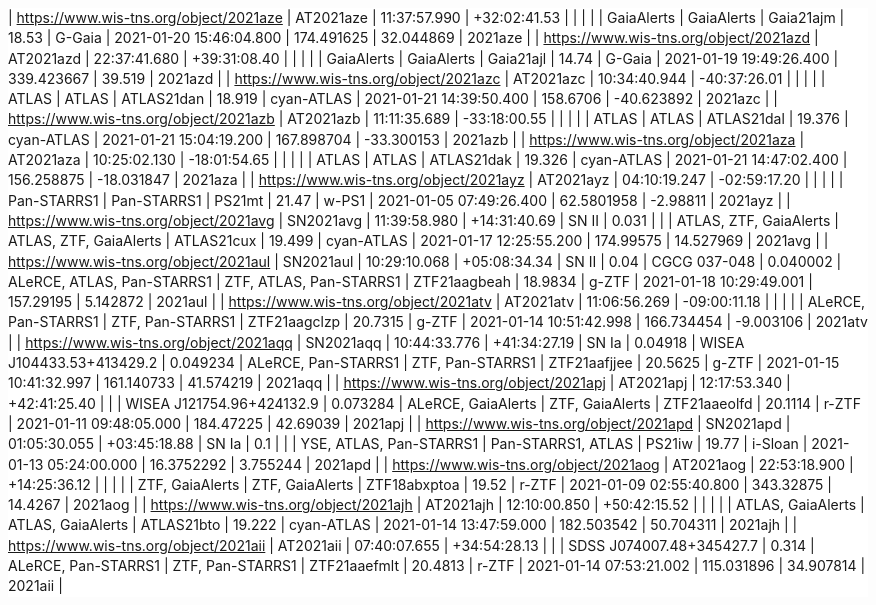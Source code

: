 | https://www.wis-tns.org/object/2021aze   | AT2021aze   | 11:37:57.990  | +32:02:41.53  |            |                |                               |               | GaiaAlerts                                    | GaiaAlerts                                   | Gaia21ajm                      | 18.53    | G-Gaia         | 2021-01-20 15:46:04.800  | 174.491625  | 32.044869   | 2021aze   |
| https://www.wis-tns.org/object/2021azd   | AT2021azd   | 22:37:41.680  | +39:31:08.40  |            |                |                               |               | GaiaAlerts                                    | GaiaAlerts                                   | Gaia21ajl                      | 14.74    | G-Gaia         | 2021-01-19 19:49:26.400  | 339.423667  | 39.519      | 2021azd   |
| https://www.wis-tns.org/object/2021azc   | AT2021azc   | 10:34:40.944  | -40:37:26.01  |            |                |                               |               | ATLAS                                         | ATLAS                                        | ATLAS21dan                     | 18.919   | cyan-ATLAS     | 2021-01-21 14:39:50.400  | 158.6706    | -40.623892  | 2021azc   |
| https://www.wis-tns.org/object/2021azb   | AT2021azb   | 11:11:35.689  | -33:18:00.55  |            |                |                               |               | ATLAS                                         | ATLAS                                        | ATLAS21dal                     | 19.376   | cyan-ATLAS     | 2021-01-21 15:04:19.200  | 167.898704  | -33.300153  | 2021azb   |
| https://www.wis-tns.org/object/2021aza   | AT2021aza   | 10:25:02.130  | -18:01:54.65  |            |                |                               |               | ATLAS                                         | ATLAS                                        | ATLAS21dak                     | 19.326   | cyan-ATLAS     | 2021-01-21 14:47:02.400  | 156.258875  | -18.031847  | 2021aza   |
| https://www.wis-tns.org/object/2021ayz   | AT2021ayz   | 04:10:19.247  | -02:59:17.20  |            |                |                               |               | Pan-STARRS1                                   | Pan-STARRS1                                  | PS21mt                         | 21.47    | w-PS1          | 2021-01-05 07:49:26.400  | 62.5801958  | -2.98811    | 2021ayz   |
| https://www.wis-tns.org/object/2021avg   | SN2021avg   | 11:39:58.980  | +14:31:40.69  | SN II      | 0.031          |                               |               | ATLAS, ZTF, GaiaAlerts                        | ATLAS, ZTF, GaiaAlerts                       | ATLAS21cux                     | 19.499   | cyan-ATLAS     | 2021-01-17 12:25:55.200  | 174.99575   | 14.527969   | 2021avg   |
| https://www.wis-tns.org/object/2021aul   | SN2021aul   | 10:29:10.068  | +05:08:34.34  | SN II      | 0.04           | CGCG 037-048                  | 0.040002      | ALeRCE, ATLAS, Pan-STARRS1                    | ZTF, ATLAS, Pan-STARRS1                      | ZTF21aagbeah                   | 18.9834  | g-ZTF          | 2021-01-18 10:29:49.001  | 157.29195   | 5.142872    | 2021aul   |
| https://www.wis-tns.org/object/2021atv   | AT2021atv   | 11:06:56.269  | -09:00:11.18  |            |                |                               |               | ALeRCE, Pan-STARRS1                           | ZTF, Pan-STARRS1                             | ZTF21aagclzp                   | 20.7315  | g-ZTF          | 2021-01-14 10:51:42.998  | 166.734454  | -9.003106   | 2021atv   |
| https://www.wis-tns.org/object/2021aqq   | SN2021aqq   | 10:44:33.776  | +41:34:27.19  | SN Ia      | 0.04918        | WISEA J104433.53+413429.2     | 0.049234      | ALeRCE, Pan-STARRS1                           | ZTF, Pan-STARRS1                             | ZTF21aafjjee                   | 20.5625  | g-ZTF          | 2021-01-15 10:41:32.997  | 161.140733  | 41.574219   | 2021aqq   |
| https://www.wis-tns.org/object/2021apj   | AT2021apj   | 12:17:53.340  | +42:41:25.40  |            |                | WISEA J121754.96+424132.9     | 0.073284      | ALeRCE, GaiaAlerts                            | ZTF, GaiaAlerts                              | ZTF21aaeolfd                   | 20.1114  | r-ZTF          | 2021-01-11 09:48:05.000  | 184.47225   | 42.69039    | 2021apj   |
| https://www.wis-tns.org/object/2021apd   | SN2021apd   | 01:05:30.055  | +03:45:18.88  | SN Ia      | 0.1            |                               |               | YSE, ATLAS, Pan-STARRS1                       | Pan-STARRS1, ATLAS                           | PS21iw                         | 19.77    | i-Sloan        | 2021-01-13 05:24:00.000  | 16.3752292  | 3.755244    | 2021apd   |
| https://www.wis-tns.org/object/2021aog   | AT2021aog   | 22:53:18.900  | +14:25:36.12  |            |                |                               |               | ZTF, GaiaAlerts                               | ZTF, GaiaAlerts                              | ZTF18abxptoa                   | 19.52    | r-ZTF          | 2021-01-09 02:55:40.800  | 343.32875   | 14.4267     | 2021aog   |
| https://www.wis-tns.org/object/2021ajh   | AT2021ajh   | 12:10:00.850  | +50:42:15.52  |            |                |                               |               | ATLAS, GaiaAlerts                             | ATLAS, GaiaAlerts                            | ATLAS21bto                     | 19.222   | cyan-ATLAS     | 2021-01-14 13:47:59.000  | 182.503542  | 50.704311   | 2021ajh   |
| https://www.wis-tns.org/object/2021aii   | AT2021aii   | 07:40:07.655  | +34:54:28.13  |            |                | SDSS J074007.48+345427.7      | 0.314         | ALeRCE, Pan-STARRS1                           | ZTF, Pan-STARRS1                             | ZTF21aaefmlt                   | 20.4813  | r-ZTF          | 2021-01-14 07:53:21.002  | 115.031896  | 34.907814   | 2021aii   |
* * * * * * * * *
Try it
Where the string "WISEA" appears in a line of the listing, copy that line.

Written answer
| https://www.wis-tns.org/object/2021aqq   | SN2021aqq   | 10:44:33.776  | +41:34:27.19  | SN Ia      | 0.04918        | WISEA J104433.53+413429.2     | 0.049234      | ALeRCE, Pan-STARRS1                           | ZTF, Pan-STARRS1                             | ZTF21aafjjee                   | 20.5625  | g-ZTF          | 2021-01-15 10:41:32.997  | 161.140733  | 41.574219   | 2021aqq   |
| https://www.wis-tns.org/object/2021apj   | AT2021apj   | 12:17:53.340  | +42:41:25.40  |            |                | WISEA J121754.96+424132.9     | 0.073284      | ALeRCE, GaiaAlerts                            | ZTF, GaiaAlerts                              | ZTF21aaeolfd                   | 20.1114  | r-ZTF          | 2021-01-11 09:48:05.000  | 184.47225   | 42.69039    | 2021apj   |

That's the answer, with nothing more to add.